Denn auch die Motivation, Menschen mit Fluchthintergrund einzustellen, hat sich stark gewandelt: Waren Arbeitgeber vor sechs Jahren noch hauptsächlich aus sozialer Verantwortung dazu motiviert, Geflüchtete aufzunehmen, ist es heute ein Schlagwort: Fach- und Arbeitskräftemangel.

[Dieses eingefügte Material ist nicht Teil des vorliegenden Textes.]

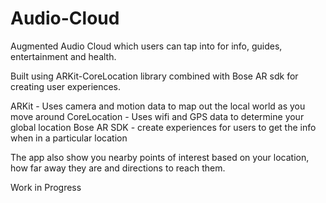 # Audio-Cloud
Augmented Audio Cloud which users can tap into for info, guides, entertainment and health.

Built using ARKit-CoreLocation library combined with Bose AR sdk for creating user experiences.

ARKit - Uses camera and motion data to map out the local world as you move around
CoreLocation - Uses wifi and GPS data to determine your global location
Bose AR SDK - create experiences for users to get the info when in a particular location

The app also show you nearby points of interest based on your location, how far away they are and directions to reach them.

Work in Progress
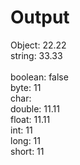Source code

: # Output

Object: 22.22 <br/>
string: 33.33 <br/>
<br/>
boolean: false <br/>
byte: 11 <br/>
char:   <br/>
double: 11.11 <br/>
float: 11.11 <br/>
int: 11 <br/>
long: 11 <br/>
short: 11 <br/>
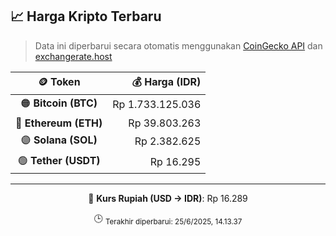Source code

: 

<!-- HARGA_KRIPTO -->
## 📈 Harga Kripto Terbaru

> Data ini diperbarui secara otomatis menggunakan [CoinGecko API](https://www.coingecko.com/) dan [exchangerate.host](https://exchangerate.host/)

<div align="center">

| 🪙 Token | 💰 Harga (IDR) |
|:------:|---------------:|
| 🟠 **Bitcoin (BTC)**   | Rp 1.733.125.036 |
| 🔵 **Ethereum (ETH)**  | Rp 39.803.263 |
| 🟣 **Solana (SOL)**    | Rp 2.382.625 |
| 🟢 **Tether (USDT)**   | Rp 16.295 |

---

💱 **Kurs Rupiah (USD → IDR)**: Rp 16.289

🕒 <sub>Terakhir diperbarui: 25/6/2025, 14.13.37</sub>

</div>
<!-- /HARGA_KRIPTO -->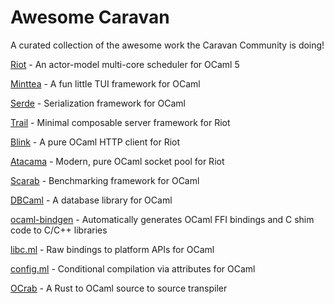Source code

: # Awesome Caravan
A curated collection of the awesome work the Caravan Community is doing!

[Riot](https://github.com/riot-ml/riot) - An actor-model multi-core scheduler for OCaml 5

[Minttea](https://github.com/leostera/minttea) - A fun little TUI framework for OCaml

[Serde](https://github.com/serde-ml/serde) - Serialization framework for OCaml

[Trail](https://github.com/leostera/trail) -  Minimal composable server framework for Riot

[Blink](https://github.com/leostera/blink) - A pure OCaml HTTP client for Riot

[Atacama](https://github.com/leostera/atacama) - Modern, pure OCaml socket pool for Riot

[Scarab](https://github.com/leostera/scarab) - Benchmarking framework for OCaml

[DBCaml](https://github.com/dbcaml/dbcaml) - A database library for OCaml

[ocaml-bindgen](https://github.com/ocaml-sys/ocaml-bindgen) - Automatically generates OCaml FFI bindings and C shim code to C/C++ libraries

[libc.ml](https://github.com/ocaml-sys/libc.ml) - Raw bindings to platform APIs for OCaml

[config.ml](https://github.com/ocaml-sys/config.ml) - Conditional compilation via attributes for OCaml

[OCrab](https://github.com/0xGlitchbyte/OCrab) - A Rust to OCaml source to source transpiler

Jedes zweite Unternehmen rückt den wirtschaftlichen Aspekt in den Vordergrund.

Welche Integrationsmaßnahmen umzusetzen sind

Die Vorstellungen, welche Integrationsmaßnahmen nützlich sind, gehen zwischen Betroffenen und Arbeitgebenden durchaus auseinander: Menschen mit Fluchthintergrund wünschen sich von Vorgesetzten in erster Linie, Mentoring-Programme in Anspruch nehmen zu können und von Mitarbeitenden die Bereitschaft, sensibler mit Vorurteilen und Stereotypen umzugehen. Aus Unternehmenssicht sei hingegen ein Mix aus personenzentrierten und strukturellen Maßnahmen wirksam, um Ungleichheiten auszugleichen – wie etwa Buddysysteme, strukturiertes Onboarding und das Angebot von Deutschkursen.

Jedes zweite Unternehmen sieht die Zusammenarbeit mit Arbeitsmarktorganisationen als eine der am besten geeigneten Maßnahmen, um Menschen mit Fluchthintergrund für ihren Betrieb zu
gewinnen. Doch nur ein Drittel gibt an, solche Kooperationen auch zu nutzen oder zu planen. Bei Menschen mit Fluchthintergrund kommt die Zusammenarbeit mit diesen Institutionen ebenfalls gut an. Sie wünschen sich, dass Unternehmen stärker von deren Angeboten Gebrauch machen.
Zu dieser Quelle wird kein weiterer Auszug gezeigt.